I then used my hands to blend the makeup on my face.
Unfortunately, my skin didn’t look too good up close. Some sections were patchy, others looked cakey, and some spots were hardly blended because the product settled before I could work with it.
Simply put, there was too much foundation for me to handle.
The influencer’s signature foundation technique is not for me.
I hated the texture of foundation on my hands and lips, and my face started to feel heavy with so much product on top of it.
And that’s not to mention how wasteful the process felt. There was nearly as much foundation left on my hands and bathroom counter as there was on my face.
Things started to turn around after following the next two steps: blotting and applying concealer.
In her Allure tutorial, Duxbury says she taps a beauty sponge across her face to “make the surface smooth.” The technique worked, in my experience, and also removed some excess product, which I was grateful for.
She then adds concealer across most of her under-eye area and forehead, so I did the same. Luckily, Duxbury blends the product in with a sponge, so I didn’t have to use my hands again.
The end result was a glowing, full-coverage base that I didn’t hate.
The next step called for lots of powder, so I coated my face in makeup once again.
I could feel my skin’s hydration being removed with each swipe of my powder brush, but I thought the end result — a truly matte base — was decent.
I then returned to YouTube to hear Duxbury’s next step: patting your face with your hands to see if there are any sticky spots of foundation left. If there are, she says, you should add more powder.
In doing so, I became alarmed.
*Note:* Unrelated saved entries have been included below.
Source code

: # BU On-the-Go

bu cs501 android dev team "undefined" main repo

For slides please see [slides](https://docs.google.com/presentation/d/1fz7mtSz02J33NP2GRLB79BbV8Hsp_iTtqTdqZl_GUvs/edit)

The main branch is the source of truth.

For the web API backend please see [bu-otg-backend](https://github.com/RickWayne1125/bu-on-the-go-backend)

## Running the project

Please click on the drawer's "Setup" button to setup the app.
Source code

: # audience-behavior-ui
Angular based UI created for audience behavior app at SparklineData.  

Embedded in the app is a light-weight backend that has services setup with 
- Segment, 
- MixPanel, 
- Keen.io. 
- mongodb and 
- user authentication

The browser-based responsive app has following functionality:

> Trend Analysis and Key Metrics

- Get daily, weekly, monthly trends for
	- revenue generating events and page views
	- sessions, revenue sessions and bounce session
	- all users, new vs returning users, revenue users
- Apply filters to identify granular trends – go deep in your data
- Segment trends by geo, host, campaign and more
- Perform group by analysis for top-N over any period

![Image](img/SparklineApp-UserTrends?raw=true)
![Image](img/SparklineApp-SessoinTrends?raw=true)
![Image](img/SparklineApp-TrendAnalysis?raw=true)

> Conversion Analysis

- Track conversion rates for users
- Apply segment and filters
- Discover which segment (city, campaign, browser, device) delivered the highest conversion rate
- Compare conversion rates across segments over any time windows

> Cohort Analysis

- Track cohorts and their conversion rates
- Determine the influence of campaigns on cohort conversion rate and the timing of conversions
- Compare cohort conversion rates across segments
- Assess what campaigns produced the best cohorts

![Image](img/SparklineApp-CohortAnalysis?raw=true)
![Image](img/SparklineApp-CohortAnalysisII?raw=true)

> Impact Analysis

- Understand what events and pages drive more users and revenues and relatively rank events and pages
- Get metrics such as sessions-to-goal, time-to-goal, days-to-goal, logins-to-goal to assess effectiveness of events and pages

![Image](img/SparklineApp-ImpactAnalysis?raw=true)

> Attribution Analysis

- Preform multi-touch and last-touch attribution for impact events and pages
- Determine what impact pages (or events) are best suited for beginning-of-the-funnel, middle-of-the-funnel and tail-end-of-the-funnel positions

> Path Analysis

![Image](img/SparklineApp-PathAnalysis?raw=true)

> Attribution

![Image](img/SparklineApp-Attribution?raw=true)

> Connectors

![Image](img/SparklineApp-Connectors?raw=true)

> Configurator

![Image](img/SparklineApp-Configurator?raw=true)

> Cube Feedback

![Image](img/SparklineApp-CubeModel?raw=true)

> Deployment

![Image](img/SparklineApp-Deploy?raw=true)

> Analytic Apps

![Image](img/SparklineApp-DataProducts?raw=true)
I could no longer feel my skin, only layers and layers of makeup.
I had mixed feelings about the influencer’s bronzing and highlighting methods, but I can see why others might like the technique.
I placed my bronzer on the high points of my cheekbones as Duxbury recommends, and packed on a lot of product as she did in her tutorial. I then added a baby-pink blush and really liked the color added to my face.
But when it was time to highlight, I followed Duxbury’s instructions to mix a pink, white, and tan highlighter. It might have been the shades in the specific palette I used, but I thought this extra layer muddied the look.
Finally, it was time to work on my eyes, eyebrows, and lips.
I thought Duxbury’s brow instructions — drawing lines at the top and bottom of your brows and then filling them in — was really easy to follow. The same went for her eye-shadow routine.
She used a matte pink shadow to cover her lids, and a shimmer shade to add some dimension. I loved the final look and plan on wearing it again.
Her lipstick routine was a little more involved. She recommends using a liner to enhance the size of your lips, then adding a tan lipstick, and topping it with a gloss. Again, I really liked the end result.
Though my makeup looked great by the end of the routine, I didn’t feel nearly as good.
It took me a little over 30 minutes to complete this routine — 20 minutes more than Duxbury says it takes her. But by the end, it almost seemed worth it.
My face truly looked like I had a filter on, and I was surprised every time I looked in the mirror. I’d never seen myself look that way before. My simple iPhone photos couldn’t do the look justice.
But I couldn’t ignore how I felt emotionally. Because the makeup was so heavy from so many layers, I felt it every time I moved and talked.
Not only was it uncomfortable physically, but the weight was also a reminder constant that the version of myself I was presenting to the world wasn’t exactly me — it was some enhanced, Instagram-filter version.
Different people will go to different lengths to feel beautiful, and I think everyone should follow the routine that works for them. That includes Duxbury — I don’t think her routine necessarily deserves the hate and criticism it often gets on TikTok.
But for me personally, this routine was a step — or five — too far.